A discussão não deve servir para criminalizar motociclistas ou motoboys. Para muitos, a motocicleta é instrumento de trabalho e fonte de renda. Mas pressão por entrega ou produtividade não suspende as regras de trânsito. Manobras perigosas, velocidade incompatível e disputa por pequenos espaços podem transformar segundos de vantagem em consequências permanentes.

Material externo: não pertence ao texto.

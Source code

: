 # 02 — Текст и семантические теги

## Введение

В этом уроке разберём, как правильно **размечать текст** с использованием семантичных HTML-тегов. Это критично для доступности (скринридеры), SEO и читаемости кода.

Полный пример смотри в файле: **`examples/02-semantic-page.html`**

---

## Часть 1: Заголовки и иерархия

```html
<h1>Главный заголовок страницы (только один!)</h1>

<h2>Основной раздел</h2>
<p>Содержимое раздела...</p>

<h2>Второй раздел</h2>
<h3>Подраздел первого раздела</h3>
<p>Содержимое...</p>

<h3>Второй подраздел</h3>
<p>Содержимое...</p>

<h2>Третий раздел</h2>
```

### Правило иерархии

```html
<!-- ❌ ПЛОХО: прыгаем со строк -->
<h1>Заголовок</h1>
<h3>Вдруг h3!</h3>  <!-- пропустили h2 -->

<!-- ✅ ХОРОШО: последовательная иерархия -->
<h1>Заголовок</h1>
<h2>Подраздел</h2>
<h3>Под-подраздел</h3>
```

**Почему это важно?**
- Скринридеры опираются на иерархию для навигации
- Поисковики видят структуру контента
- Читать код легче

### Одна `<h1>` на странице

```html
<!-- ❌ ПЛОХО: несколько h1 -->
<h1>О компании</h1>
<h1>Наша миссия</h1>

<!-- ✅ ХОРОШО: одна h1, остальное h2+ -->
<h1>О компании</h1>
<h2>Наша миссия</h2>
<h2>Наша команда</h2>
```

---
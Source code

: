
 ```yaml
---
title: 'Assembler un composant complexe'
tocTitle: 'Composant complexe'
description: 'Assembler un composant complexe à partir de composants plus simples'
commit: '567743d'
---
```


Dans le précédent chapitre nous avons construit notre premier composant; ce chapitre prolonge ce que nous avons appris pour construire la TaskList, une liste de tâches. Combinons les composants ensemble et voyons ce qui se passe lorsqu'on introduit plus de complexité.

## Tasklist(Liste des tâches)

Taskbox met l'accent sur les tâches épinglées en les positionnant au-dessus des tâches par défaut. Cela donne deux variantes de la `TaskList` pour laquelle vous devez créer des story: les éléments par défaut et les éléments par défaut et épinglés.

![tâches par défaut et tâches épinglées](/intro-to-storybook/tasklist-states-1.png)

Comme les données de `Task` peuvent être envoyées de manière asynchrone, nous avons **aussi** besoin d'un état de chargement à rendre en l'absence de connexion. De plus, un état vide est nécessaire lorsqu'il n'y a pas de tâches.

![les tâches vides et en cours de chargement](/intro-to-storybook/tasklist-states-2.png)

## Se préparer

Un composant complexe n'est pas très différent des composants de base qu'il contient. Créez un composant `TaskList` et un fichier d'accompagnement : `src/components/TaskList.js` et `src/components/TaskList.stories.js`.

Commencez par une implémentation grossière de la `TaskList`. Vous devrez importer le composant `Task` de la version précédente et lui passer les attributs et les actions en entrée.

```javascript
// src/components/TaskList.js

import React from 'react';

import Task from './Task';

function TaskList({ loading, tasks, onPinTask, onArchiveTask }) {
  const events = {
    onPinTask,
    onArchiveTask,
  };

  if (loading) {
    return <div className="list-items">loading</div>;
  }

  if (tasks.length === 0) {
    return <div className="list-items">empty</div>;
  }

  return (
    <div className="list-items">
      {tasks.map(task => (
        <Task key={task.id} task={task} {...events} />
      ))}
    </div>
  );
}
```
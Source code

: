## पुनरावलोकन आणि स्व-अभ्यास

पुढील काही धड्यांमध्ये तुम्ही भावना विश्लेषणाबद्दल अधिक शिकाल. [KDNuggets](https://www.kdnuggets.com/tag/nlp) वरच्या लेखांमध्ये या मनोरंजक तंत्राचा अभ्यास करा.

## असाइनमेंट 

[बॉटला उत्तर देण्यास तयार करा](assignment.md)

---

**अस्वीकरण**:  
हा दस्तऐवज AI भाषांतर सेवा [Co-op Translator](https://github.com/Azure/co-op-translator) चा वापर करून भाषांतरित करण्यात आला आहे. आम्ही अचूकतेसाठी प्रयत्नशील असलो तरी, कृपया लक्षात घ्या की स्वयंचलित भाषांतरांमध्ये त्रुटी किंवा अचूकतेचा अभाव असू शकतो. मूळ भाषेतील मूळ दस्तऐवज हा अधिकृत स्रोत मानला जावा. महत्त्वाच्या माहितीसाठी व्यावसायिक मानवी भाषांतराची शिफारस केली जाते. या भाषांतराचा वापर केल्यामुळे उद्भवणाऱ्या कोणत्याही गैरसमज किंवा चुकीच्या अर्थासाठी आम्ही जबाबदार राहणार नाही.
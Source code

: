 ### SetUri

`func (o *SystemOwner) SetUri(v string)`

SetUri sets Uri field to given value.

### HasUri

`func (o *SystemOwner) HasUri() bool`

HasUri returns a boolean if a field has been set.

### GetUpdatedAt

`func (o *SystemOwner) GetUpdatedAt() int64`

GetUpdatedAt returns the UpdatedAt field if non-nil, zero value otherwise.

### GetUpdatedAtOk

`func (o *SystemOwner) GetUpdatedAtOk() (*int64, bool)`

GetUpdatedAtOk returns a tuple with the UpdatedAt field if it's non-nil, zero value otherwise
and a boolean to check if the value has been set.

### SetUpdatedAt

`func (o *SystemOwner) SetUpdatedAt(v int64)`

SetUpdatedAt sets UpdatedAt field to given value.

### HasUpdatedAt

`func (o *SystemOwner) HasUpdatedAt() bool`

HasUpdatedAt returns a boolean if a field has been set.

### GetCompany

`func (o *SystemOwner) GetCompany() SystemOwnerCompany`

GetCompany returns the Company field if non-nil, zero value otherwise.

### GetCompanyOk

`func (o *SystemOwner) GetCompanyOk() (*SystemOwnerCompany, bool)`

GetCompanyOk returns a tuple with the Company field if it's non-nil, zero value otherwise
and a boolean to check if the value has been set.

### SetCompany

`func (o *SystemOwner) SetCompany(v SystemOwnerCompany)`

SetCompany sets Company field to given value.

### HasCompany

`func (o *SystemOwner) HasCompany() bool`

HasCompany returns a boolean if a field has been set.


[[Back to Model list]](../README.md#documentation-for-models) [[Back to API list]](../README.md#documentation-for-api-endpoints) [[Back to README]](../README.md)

E o cuidado também vale para quem dirige automóvel. Em um acidente com vítima, mesmo que o motorista acredite não ter causado a colisão, deve providenciar socorro. A responsabilidade pelo acidente será apurada posteriormente; o dever de assistência é outra questão. Deixar de prestar ou providenciar auxílio, quando possível, pode produzir consequências administrativas e criminais.
É igualmente fundamental produzir provas: fotografar o local quando possível e seguro, identificar testemunhas, guardar protocolos de acionamento do socorro e registrar a ocorrência. No Rio de Janeiro, o e-BRAT é destinado aos acidentes sem vítimas.
Nesse caso, o motorista deve se resguardar pois existem casos no judiciário onde, mesmo o motociclista estando errado no acidente, ingressou com demanda indenizatória exclusivamente pela omissão de socorro.
No trânsito, direitos e responsabilidades caminham juntos. Para quem vive sobre duas rodas, a melhor regra continua sendo a mais simples: nenhuma pressa vale mais do que chegar vivo ao destino.